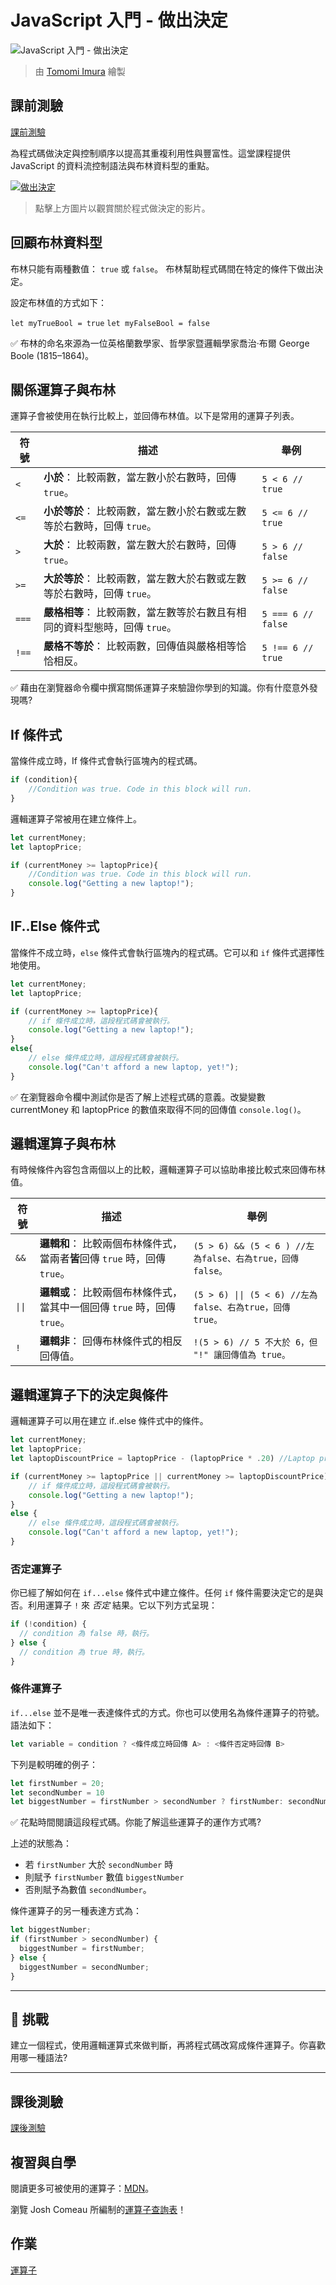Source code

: # JavaScript 入門 - 做出決定

![JavaScript 入門 - 做出決定](../images/webdev101-js-decisions.png)
> 由 [Tomomi Imura](https://twitter.com/girlie_mac) 繪製

## 課前測驗
[課前測驗](https://nice-beach-0fe9e9d0f.azurestaticapps.net/quiz/11?loc=zh_tw)

為程式碼做決定與控制順序以提高其重複利用性與豐富性。這堂課程提供 JavaScript 的資料流控制語法與布林資料型的重點。

[![做出決定](https://img.youtube.com/vi/SxTp8j-fMMY/0.jpg)](https://youtube.com/watch?v=SxTp8j-fMMY "做出決定")

> 點擊上方圖片以觀賞關於程式做決定的影片。

## 回顧布林資料型

布林只能有兩種數值： `true` 或 `false`。 布林幫助程式碼間在特定的條件下做出決定。

設定布林值的方式如下：

`let myTrueBool = true`
`let myFalseBool = false`

✅ 布林的命名來源為一位英格蘭數學家、哲學家暨邏輯學家喬治·布爾 George Boole (1815–1864)。

## 關係運算子與布林

運算子會被使用在執行比較上，並回傳布林值。以下是常用的運算子列表。

| 符號  | 描述                                                                       | 舉例               |
| ----- | -------------------------------------------------------------------------- | ------------------ |
| `<`   | **小於**： 比較兩數，當左數小於右數時，回傳 `true`。                       | `5 < 6 // true`    |
| `<=`  | **小於等於**： 比較兩數，當左數小於右數或左數等於右數時，回傳 `true`。     | `5 <= 6 // true`   |
| `>`   | **大於**： 比較兩數，當左數大於右數時，回傳 `true`。                       | `5 > 6 // false`   |
| `>=`  | **大於等於**： 比較兩數，當左數大於右數或左數等於右數時，回傳 `true`。     | `5 >= 6 // false`  |
| `===` | **嚴格相等**： 比較兩數，當左數等於右數且有相同的資料型態時，回傳 `true`。 | `5 === 6 // false` |
| `!==` | **嚴格不等於**： 比較兩數，回傳值與嚴格相等恰恰相反。                      | `5 !== 6 // true`  |

✅ 藉由在瀏覽器命令欄中撰寫關係運算子來驗證你學到的知識。你有什麼意外發現嗎?

## If 條件式

當條件成立時，If 條件式會執行區塊內的程式碼。

```javascript
if (condition){
    //Condition was true. Code in this block will run.
}
```

邏輯運算子常被用在建立條件上。

```javascript
let currentMoney;
let laptopPrice;

if (currentMoney >= laptopPrice){
    //Condition was true. Code in this block will run.
    console.log("Getting a new laptop!");
}
```

## IF..Else 條件式

當條件不成立時，`else` 條件式會執行區塊內的程式碼。它可以和 `if` 條件式選擇性地使用。

```javascript
let currentMoney;
let laptopPrice;

if (currentMoney >= laptopPrice){
    // if 條件成立時，這段程式碼會被執行。
    console.log("Getting a new laptop!");
}
else{
    // else 條件成立時，這段程式碼會被執行。
    console.log("Can't afford a new laptop, yet!");
}
```

✅ 在瀏覽器命令欄中測試你是否了解上述程式碼的意義。改變變數 currentMoney 和 laptopPrice 的數值來取得不同的回傳值 `console.log()`。

## 邏輯運算子與布林

有時候條件內容包含兩個以上的比較，邏輯運算子可以協助串接比較式來回傳布林值。

| 符號   | 描述                                                                       | 舉例                                                      |
| ------ | -------------------------------------------------------------------------- | --------------------------------------------------------- |
| `&&`   | **邏輯和**： 比較兩個布林條件式，當兩者**皆**回傳 `true` 時，回傳 `true`。 | `(5 > 6) && (5 < 6 ) //左為false、右為true，回傳 false。` |
| `\|\|` | **邏輯或**： 比較兩個布林條件式，當其中一個回傳 `true` 時，回傳 `true`。   | `(5 > 6) \|\| (5 < 6) //左為false、右為true，回傳 true。` |
| `!`    | **邏輯非**： 回傳布林條件式的相反回傳值。                                  | `!(5 > 6) // 5 不大於 6，但 "!" 讓回傳值為 true。`        |

## 邏輯運算子下的決定與條件

邏輯運算子可以用在建立 if..else 條件式中的條件。

```javascript
let currentMoney;
let laptopPrice;
let laptopDiscountPrice = laptopPrice - (laptopPrice * .20) //Laptop price at 20 percent off

if (currentMoney >= laptopPrice || currentMoney >= laptopDiscountPrice){
    // if 條件成立時，這段程式碼會被執行。
    console.log("Getting a new laptop!");
}
else {
    // else 條件成立時，這段程式碼會被執行。
    console.log("Can't afford a new laptop, yet!");
}
```

### 否定運算子

你已經了解如何在 `if...else` 條件式中建立條件。任何 `if` 條件需要決定它的是與否。利用運算子 `!` 來 _否定_ 結果。它以下列方式呈現：

```javascript
if (!condition) {
  // condition 為 false 時，執行。
} else {
  // condition 為 true 時，執行。
}
```

### 條件運算子

`if...else` 並不是唯一表達條件式的方式。你也可以使用名為條件運算子的符號。語法如下：

```javascript
let variable = condition ? <條件成立時回傳 A> : <條件否定時回傳 B>
```

下列是較明確的例子：

```javascript
let firstNumber = 20;
let secondNumber = 10
let biggestNumber = firstNumber > secondNumber ? firstNumber: secondNumber;
```

✅ 花點時間閱讀這段程式碼。你能了解這些運算子的運作方式嗎?

上述的狀態為：
- 若 `firstNumber` 大於 `secondNumber` 時
- 則賦予 `firstNumber` 數值 `biggestNumber` 
- 否則賦予為數值 `secondNumber`。 
  
條件運算子的另一種表達方式為：

```javascript
let biggestNumber;
if (firstNumber > secondNumber) {
  biggestNumber = firstNumber;
} else {
  biggestNumber = secondNumber;
}
```

---

## 🚀 挑戰

建立一個程式，使用邏輯運算式來做判斷，再將程式碼改寫成條件運算子。你喜歡用哪一種語法?

---
## 課後測驗
[課後測驗](https://nice-beach-0fe9e9d0f.azurestaticapps.net/quiz/12?loc=zh_tw)

## 複習與自學

閱讀更多可被使用的運算子：[MDN](https://developer.mozilla.org/en-US/docs/Web/JavaScript/Reference/Operators)。

瀏覽 Josh Comeau 所編制的[運算子查詢表](https://joshwcomeau.com/operator-lookup/)！

## 作業

[運算子](assignment.zh-tw.md)
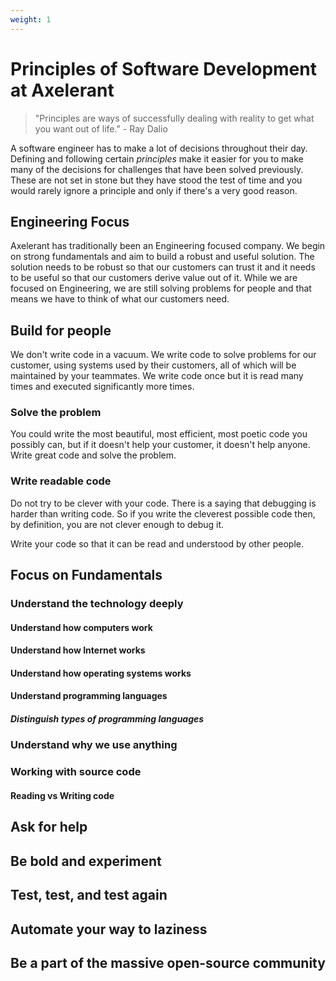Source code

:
 ```yaml
---
weight: 1
---
```


# Principles of Software Development at Axelerant

> "Principles are ways of successfully dealing with reality to get what you want out of life." - Ray Dalio

A software engineer has to make a lot of decisions throughout their day. Defining and following certain _principles_ make it easier for you to make many of the decisions for challenges that have been solved previously. These are not set in stone but they have stood the test of time and you would rarely ignore a principle and only if there's a very good reason.

## Engineering Focus

Axelerant has traditionally been an Engineering focused company. We begin on strong fundamentals and aim to build a robust and useful solution. The solution needs to be robust so that our customers can trust it and it needs to be useful so that our customers derive value out of it. While we are focused on Engineering, we are still solving problems for people and that means we have to think of what our customers need.

## Build for people

We don't write code in a vacuum. We write code to solve problems for our customer, using systems used by their customers, all of which will be maintained by your teammates. We write code once but it is read many times and executed significantly more times.

### Solve the problem

You could write the most beautiful, most efficient, most poetic code you possibly can, but if it doesn't help your customer, it doesn't help anyone. Write great code and solve the problem.

### Write readable code

Do not try to be clever with your code. There is a saying that debugging is harder than writing code. So if you write the cleverest possible code then, by definition, you are not clever enough to debug it.

Write your code so that it can be read and understood by other people.

## Focus on Fundamentals



### Understand the technology deeply

#### Understand how computers work

#### Understand how Internet works

#### Understand how operating systems works

#### Understand programming languages

##### Distinguish types of programming languages

### Understand why we use anything

### Working with source code

#### Reading vs Writing code

## Ask for help

## Be bold and experiment

## Test, test, and test again

## Automate your way to laziness

## Be a part of the massive open-source community
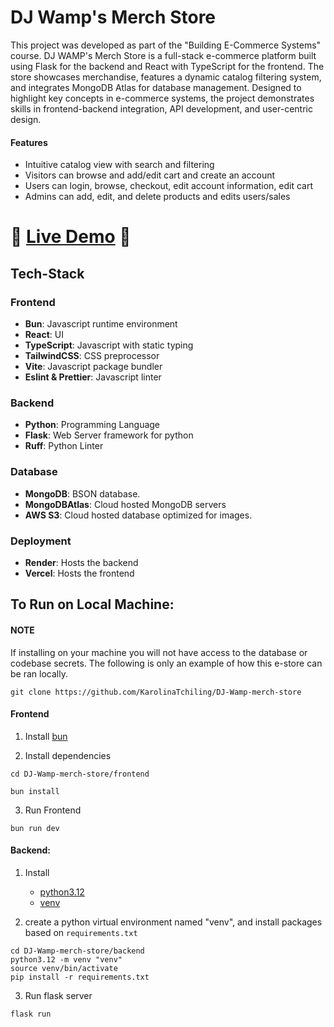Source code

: # DJ Wamp's Merch Store

This project was developed as part of the "Building E-Commerce Systems" course. DJ WAMP's Merch Store is a full-stack e-commerce platform built using Flask for the backend and React with TypeScript for the frontend. The store showcases merchandise, features a dynamic catalog filtering system, and integrates MongoDB Atlas for database management. Designed to highlight key concepts in e-commerce systems, the project demonstrates skills in frontend-backend integration, API development, and user-centric design.

#### Features
- Intuitive catalog view with search and filtering
- Visitors can browse and add/edit cart and create an account 
- Users can login, browse, checkout, edit account information, edit cart
- Admins can add, edit, and delete products and edits users/sales

# 🎉 [Live Demo](dj-wamp-merch-store.vercel.app) 🎉


## Tech-Stack
### Frontend
- **Bun**: Javascript runtime environment
- **React**: UI
- **TypeScript**: Javascript with static typing
- **TailwindCSS**: CSS preprocessor
- **Vite**: Javascript package bundler
- **Eslint & Prettier**: Javascript linter

### Backend
- **Python**: Programming Language
- **Flask**: Web Server framework for python
- **Ruff**: Python Linter

### Database
- **MongoDB**: BSON database.
- **MongoDBAtlas**: Cloud hosted MongoDB servers
- **AWS S3**: Cloud hosted database optimized for images.

### Deployment
- **Render**: Hosts the backend
- **Vercel**: Hosts the frontend


## To Run on Local Machine:

#### NOTE
If installing on your machine you will not have access to the database or codebase secrets. The following is only an example of how this e-store can be ran locally.

```
git clone https://github.com/KarolinaTchiling/DJ-Wamp-merch-store
```

#### Frontend

1. Install [bun](https://bun.sh/)

2. Install dependencies

```
cd DJ-Wamp-merch-store/frontend

bun install
```

3. Run Frontend

```
bun run dev
```

#### Backend:

1. Install

    - [python3.12](https://www.python.org/downloads/release/python-3120/)
    - [venv](https://realpython.com/python-virtual-environments-a-primer/)


2. create a python virtual environment named "venv", and install packages based on `requirements.txt`

```
cd DJ-Wamp-merch-store/backend
python3.12 -m venv "venv"
source venv/bin/activate
pip install -r requirements.txt
```

3. Run flask server
```
flask run
```




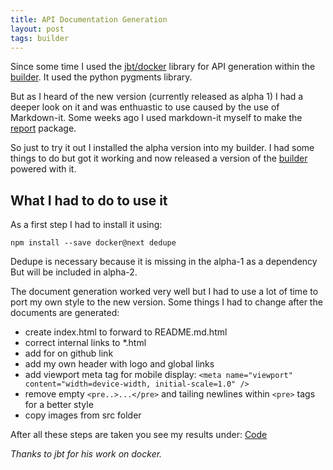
 ```yaml
---
title: API Documentation Generation
layout: post
tags: builder
---
```


Since some time I used the [jbt/docker](https://github.com/jbt/docker) library for
API generation within the [builder](http://alinex.github.io/node-builder). It
used the python pygments library.

But as I heard of the new version (currently released as alpha 1) I had a deeper
look on it and was enthuastic to use caused by the use of Markdown-it. Some weeks
ago I used markdown-it myself to make the [report](http://alinex.github.io/node-report)
package.

So just to try it out I installed the alpha version into my builder. I had some
things to do but got it working and now released a version of the
[builder](http://alinex.github.io/node-builder) powered with it.

What I had to do to use it
---------------------------------------

As a first step I had to install it using:

    npm install --save docker@next dedupe

Dedupe is necessary because it is missing in the alpha-1 as a dependency But will
be included in alpha-2.

The document generation worked very well but I had to use a lot of time to port
my own style to the new version. Some things I had to change after the documents
are generated:

- create index.html to forward to README.md.html
- correct internal links to \*.html
- add for on github link
- add my own header with logo and global links
- add viewport meta tag for mobile display:
  `<meta name="viewport" content="width=device-width, initial-scale=1.0" />`
- remove empty `<pre..>...</pre>` and tailing newlines within `<pre>` tags
  for a better style
- copy images from src folder

After all these steps are taken you see my results under:
[Code](http://alinex.github.io/code.html)

_Thanks to jbt for his work on docker._
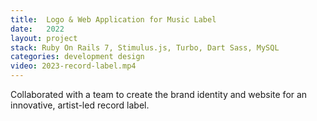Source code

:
 ```yaml
---
title:  Logo & Web Application for Music Label 
date:   2022
layout: project
stack: Ruby On Rails 7, Stimulus.js, Turbo, Dart Sass, MySQL
categories: development design
video: 2023-record-label.mp4
---
```


Collaborated with a team to create the brand identity and website for an innovative, artist-led record label.

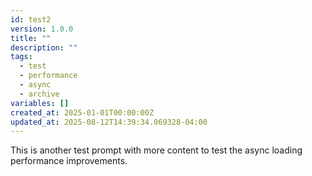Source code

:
 ```yaml
---
id: test2
version: 1.0.0
title: ""
description: ""
tags:
  - test
  - performance
  - async
  - archive
variables: []
created_at: 2025-01-01T00:00:00Z
updated_at: 2025-08-12T14:39:34.069328-04:00
---
```


This is another test prompt with more content to test the async loading performance improvements.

·····

▸ What this task involves: Print exactly the lines running from the start of the entries above to the line with "[課前測驗](https:/", both included; leave out any pictures.

▸ Expected output:
Source code

: # JavaScript 入門 - 做出決定

![JavaScript 入門 - 做出決定](../images/webdev101-js-decisions.png)
> 由 [Tomomi Imura](https://twitter.com/girlie_mac) 繪製

## 課前測驗
[課前測驗](https://nice-beach-0fe9e9d0f.azurestaticapps.net/quiz/11?loc=zh_tw)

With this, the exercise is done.